* **Problem statement**: Within the records below, how many lines contain "fontSize"? The answer is that number alone.

(Saved entries)
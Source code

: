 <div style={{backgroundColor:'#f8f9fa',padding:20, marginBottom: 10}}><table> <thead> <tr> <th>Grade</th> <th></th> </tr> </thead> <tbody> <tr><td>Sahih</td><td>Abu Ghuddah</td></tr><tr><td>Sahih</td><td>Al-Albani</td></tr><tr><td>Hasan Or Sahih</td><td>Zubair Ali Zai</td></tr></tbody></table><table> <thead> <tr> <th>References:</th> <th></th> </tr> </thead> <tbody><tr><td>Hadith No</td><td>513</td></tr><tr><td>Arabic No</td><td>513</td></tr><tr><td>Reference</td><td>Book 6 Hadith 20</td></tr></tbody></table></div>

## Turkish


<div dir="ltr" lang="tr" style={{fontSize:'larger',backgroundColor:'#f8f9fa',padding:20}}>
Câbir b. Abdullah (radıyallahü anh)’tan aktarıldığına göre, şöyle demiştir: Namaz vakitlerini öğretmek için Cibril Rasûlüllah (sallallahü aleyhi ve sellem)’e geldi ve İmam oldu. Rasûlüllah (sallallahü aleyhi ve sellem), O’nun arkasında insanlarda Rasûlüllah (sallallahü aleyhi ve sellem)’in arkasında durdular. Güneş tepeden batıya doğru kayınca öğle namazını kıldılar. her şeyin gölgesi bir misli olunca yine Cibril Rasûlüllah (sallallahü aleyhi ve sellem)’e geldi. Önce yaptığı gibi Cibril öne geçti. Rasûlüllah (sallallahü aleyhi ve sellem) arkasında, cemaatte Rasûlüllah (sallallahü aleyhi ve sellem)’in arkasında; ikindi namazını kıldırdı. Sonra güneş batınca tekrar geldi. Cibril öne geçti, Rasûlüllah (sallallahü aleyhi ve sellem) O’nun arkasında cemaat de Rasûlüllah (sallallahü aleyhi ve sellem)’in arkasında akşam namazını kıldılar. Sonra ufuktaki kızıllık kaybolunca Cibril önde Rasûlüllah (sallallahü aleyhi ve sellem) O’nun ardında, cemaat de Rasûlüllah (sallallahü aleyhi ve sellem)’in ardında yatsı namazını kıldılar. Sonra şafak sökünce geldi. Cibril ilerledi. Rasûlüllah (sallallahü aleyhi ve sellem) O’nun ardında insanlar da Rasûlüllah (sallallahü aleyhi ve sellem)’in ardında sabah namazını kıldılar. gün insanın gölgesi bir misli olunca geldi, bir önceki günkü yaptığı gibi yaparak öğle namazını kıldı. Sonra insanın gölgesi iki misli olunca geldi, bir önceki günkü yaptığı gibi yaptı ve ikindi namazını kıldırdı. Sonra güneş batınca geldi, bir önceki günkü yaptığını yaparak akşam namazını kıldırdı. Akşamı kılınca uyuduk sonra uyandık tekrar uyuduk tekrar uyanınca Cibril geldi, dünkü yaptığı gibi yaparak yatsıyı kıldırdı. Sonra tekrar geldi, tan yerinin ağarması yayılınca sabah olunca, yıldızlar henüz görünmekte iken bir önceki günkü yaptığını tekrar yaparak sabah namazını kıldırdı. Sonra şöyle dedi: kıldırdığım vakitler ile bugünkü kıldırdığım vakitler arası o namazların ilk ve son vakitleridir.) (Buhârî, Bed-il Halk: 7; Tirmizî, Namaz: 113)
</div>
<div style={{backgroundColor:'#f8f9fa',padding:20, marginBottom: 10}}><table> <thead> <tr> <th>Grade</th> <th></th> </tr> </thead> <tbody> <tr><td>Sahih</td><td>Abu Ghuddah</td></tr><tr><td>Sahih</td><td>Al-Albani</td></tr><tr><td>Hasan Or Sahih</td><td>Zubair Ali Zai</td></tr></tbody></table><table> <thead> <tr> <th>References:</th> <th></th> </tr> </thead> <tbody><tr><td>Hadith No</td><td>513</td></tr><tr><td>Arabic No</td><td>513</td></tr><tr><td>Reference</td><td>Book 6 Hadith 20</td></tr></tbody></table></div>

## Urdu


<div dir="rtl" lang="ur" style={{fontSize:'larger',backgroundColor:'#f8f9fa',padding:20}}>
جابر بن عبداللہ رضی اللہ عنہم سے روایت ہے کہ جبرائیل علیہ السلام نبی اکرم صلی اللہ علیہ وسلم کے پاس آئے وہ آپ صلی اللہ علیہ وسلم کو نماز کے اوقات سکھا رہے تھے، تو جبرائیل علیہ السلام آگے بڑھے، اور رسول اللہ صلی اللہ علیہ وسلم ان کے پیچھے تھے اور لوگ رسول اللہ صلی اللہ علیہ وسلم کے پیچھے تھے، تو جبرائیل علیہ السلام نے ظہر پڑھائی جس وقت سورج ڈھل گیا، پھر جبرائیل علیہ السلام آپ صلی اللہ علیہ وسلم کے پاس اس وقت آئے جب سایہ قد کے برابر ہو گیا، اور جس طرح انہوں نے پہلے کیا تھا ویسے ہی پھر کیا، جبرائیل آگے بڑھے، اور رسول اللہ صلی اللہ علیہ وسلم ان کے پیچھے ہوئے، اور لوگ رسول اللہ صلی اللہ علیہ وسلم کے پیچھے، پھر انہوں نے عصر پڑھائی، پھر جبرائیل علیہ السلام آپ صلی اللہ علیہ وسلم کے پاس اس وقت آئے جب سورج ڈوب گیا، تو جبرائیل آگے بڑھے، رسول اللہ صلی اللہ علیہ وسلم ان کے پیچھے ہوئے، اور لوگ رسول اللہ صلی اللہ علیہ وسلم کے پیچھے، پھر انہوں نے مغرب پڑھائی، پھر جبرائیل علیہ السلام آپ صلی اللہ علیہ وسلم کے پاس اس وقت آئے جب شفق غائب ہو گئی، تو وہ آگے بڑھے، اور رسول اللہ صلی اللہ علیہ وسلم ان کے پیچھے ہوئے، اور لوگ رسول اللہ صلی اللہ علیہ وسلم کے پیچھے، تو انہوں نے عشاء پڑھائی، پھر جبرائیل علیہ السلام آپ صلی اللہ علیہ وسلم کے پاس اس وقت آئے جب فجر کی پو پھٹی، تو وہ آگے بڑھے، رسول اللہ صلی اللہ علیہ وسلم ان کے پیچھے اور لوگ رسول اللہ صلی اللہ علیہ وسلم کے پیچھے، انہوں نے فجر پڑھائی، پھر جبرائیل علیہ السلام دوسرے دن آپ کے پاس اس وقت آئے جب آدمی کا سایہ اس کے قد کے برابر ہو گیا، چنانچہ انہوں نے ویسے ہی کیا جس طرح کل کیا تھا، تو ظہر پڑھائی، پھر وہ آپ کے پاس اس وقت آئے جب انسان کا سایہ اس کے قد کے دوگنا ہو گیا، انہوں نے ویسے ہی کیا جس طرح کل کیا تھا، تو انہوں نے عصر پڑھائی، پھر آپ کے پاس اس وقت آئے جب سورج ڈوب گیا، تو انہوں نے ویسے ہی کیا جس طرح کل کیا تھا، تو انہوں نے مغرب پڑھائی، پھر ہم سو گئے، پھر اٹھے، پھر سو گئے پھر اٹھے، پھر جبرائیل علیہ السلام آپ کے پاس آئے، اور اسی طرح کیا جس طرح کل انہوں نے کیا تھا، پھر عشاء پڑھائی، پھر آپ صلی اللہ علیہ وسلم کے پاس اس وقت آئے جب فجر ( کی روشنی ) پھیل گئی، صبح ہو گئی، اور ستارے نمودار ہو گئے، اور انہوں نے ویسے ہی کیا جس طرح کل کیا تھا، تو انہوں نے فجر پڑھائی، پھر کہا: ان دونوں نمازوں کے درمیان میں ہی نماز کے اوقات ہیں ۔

* **Output for this exercise**: 2